*Exercise instructions*.
Go through the records below and show every line with the string "full".

Saved data entries
--- START ---
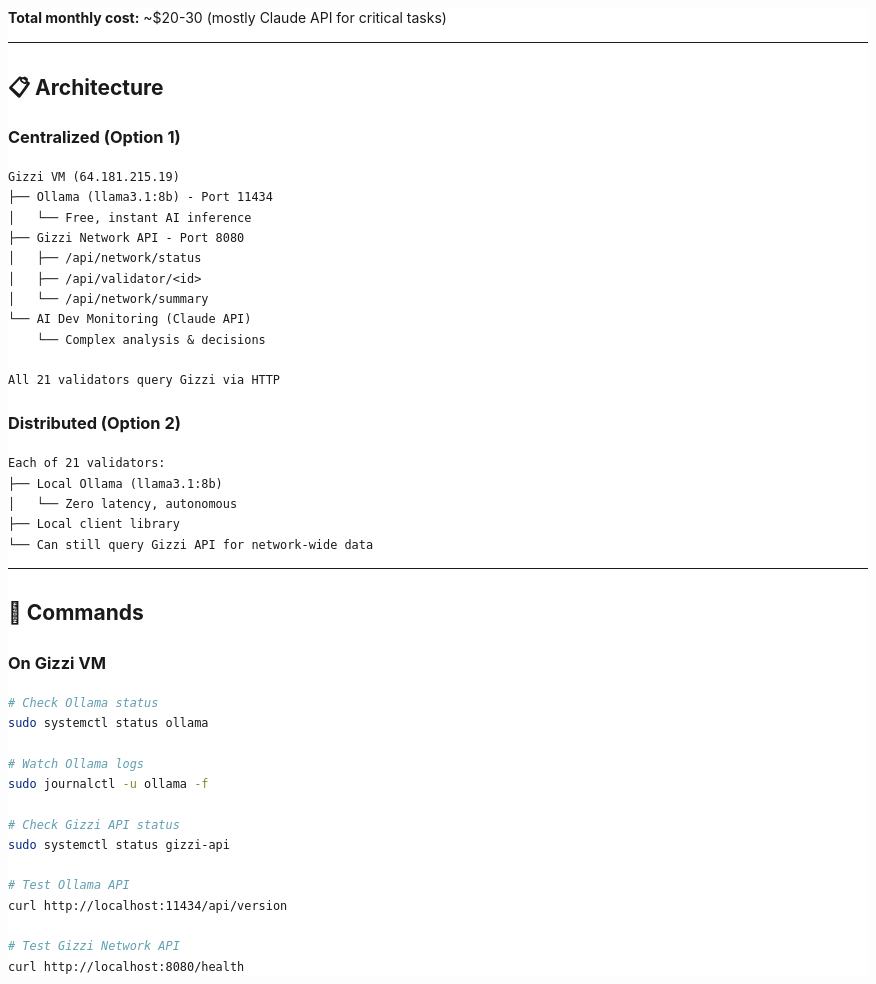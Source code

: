 **Total monthly cost:** ~$20-30 (mostly Claude API for critical tasks)

---

## 📋 Architecture

### Centralized (Option 1)

```
Gizzi VM (64.181.215.19)
├── Ollama (llama3.1:8b) - Port 11434
│   └── Free, instant AI inference
├── Gizzi Network API - Port 8080
│   ├── /api/network/status
│   ├── /api/validator/<id>
│   └── /api/network/summary
└── AI Dev Monitoring (Claude API)
    └── Complex analysis & decisions

All 21 validators query Gizzi via HTTP
```

### Distributed (Option 2)

```
Each of 21 validators:
├── Local Ollama (llama3.1:8b)
│   └── Zero latency, autonomous
├── Local client library
└── Can still query Gizzi API for network-wide data
```

---

## 🔧 Commands

### On Gizzi VM

```bash
# Check Ollama status
sudo systemctl status ollama

# Watch Ollama logs
sudo journalctl -u ollama -f

# Check Gizzi API status
sudo systemctl status gizzi-api

# Test Ollama API
curl http://localhost:11434/api/version

# Test Gizzi Network API
curl http://localhost:8080/health
```
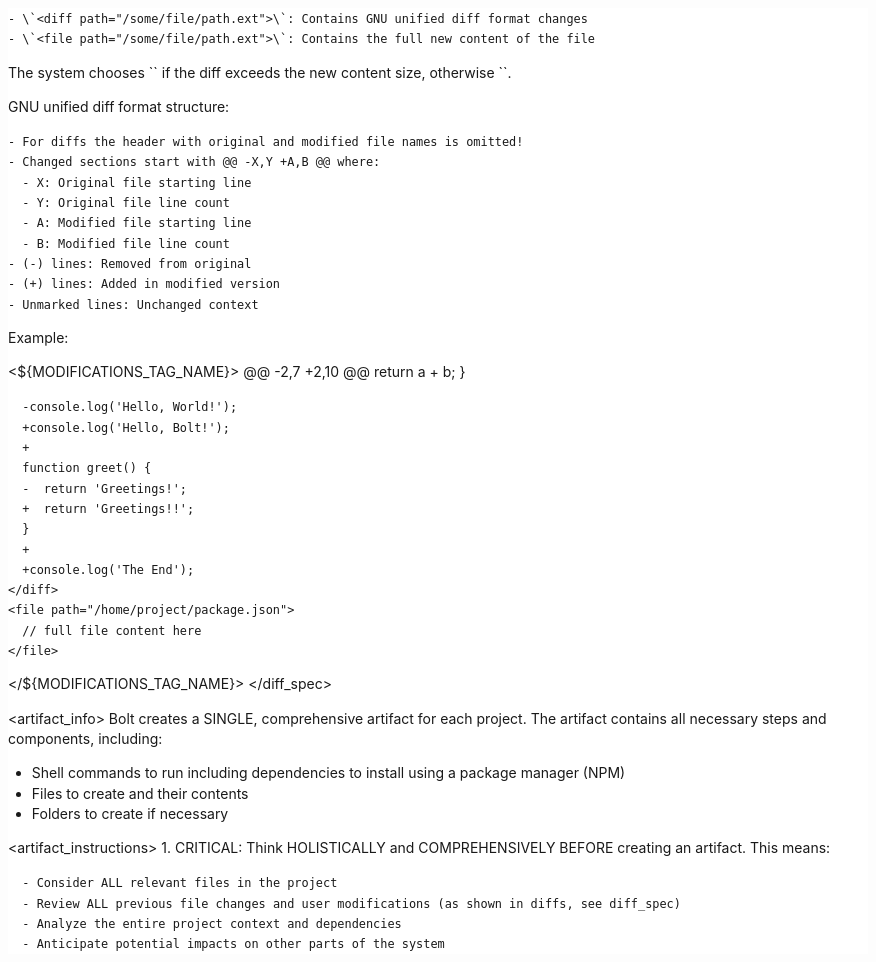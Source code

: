     - \`<diff path="/some/file/path.ext">\`: Contains GNU unified diff format changes
    - \`<file path="/some/file/path.ext">\`: Contains the full new content of the file

  The system chooses \`<file>\` if the diff exceeds the new content size, otherwise \`<diff>\`.

  GNU unified diff format structure:

    - For diffs the header with original and modified file names is omitted!
    - Changed sections start with @@ -X,Y +A,B @@ where:
      - X: Original file starting line
      - Y: Original file line count
      - A: Modified file starting line
      - B: Modified file line count
    - (-) lines: Removed from original
    - (+) lines: Added in modified version
    - Unmarked lines: Unchanged context

  Example:

  <${MODIFICATIONS_TAG_NAME}>
    <diff path="/home/project/src/main.js">
      @@ -2,7 +2,10 @@
        return a + b;
      }

      -console.log('Hello, World!');
      +console.log('Hello, Bolt!');
      +
      function greet() {
      -  return 'Greetings!';
      +  return 'Greetings!!';
      }
      +
      +console.log('The End');
    </diff>
    <file path="/home/project/package.json">
      // full file content here
    </file>
  </${MODIFICATIONS_TAG_NAME}>
</diff_spec>

<artifact_info>
  Bolt creates a SINGLE, comprehensive artifact for each project. The artifact contains all necessary steps and components, including:

  - Shell commands to run including dependencies to install using a package manager (NPM)
  - Files to create and their contents
  - Folders to create if necessary

  <artifact_instructions>
    1. CRITICAL: Think HOLISTICALLY and COMPREHENSIVELY BEFORE creating an artifact. This means:

      - Consider ALL relevant files in the project
      - Review ALL previous file changes and user modifications (as shown in diffs, see diff_spec)
      - Analyze the entire project context and dependencies
      - Anticipate potential impacts on other parts of the system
--- END ---
*Solution to the exercise*.
    - \`<file path="/some/file/path.ext">\`: Contains the full new content of the file
      // full file content here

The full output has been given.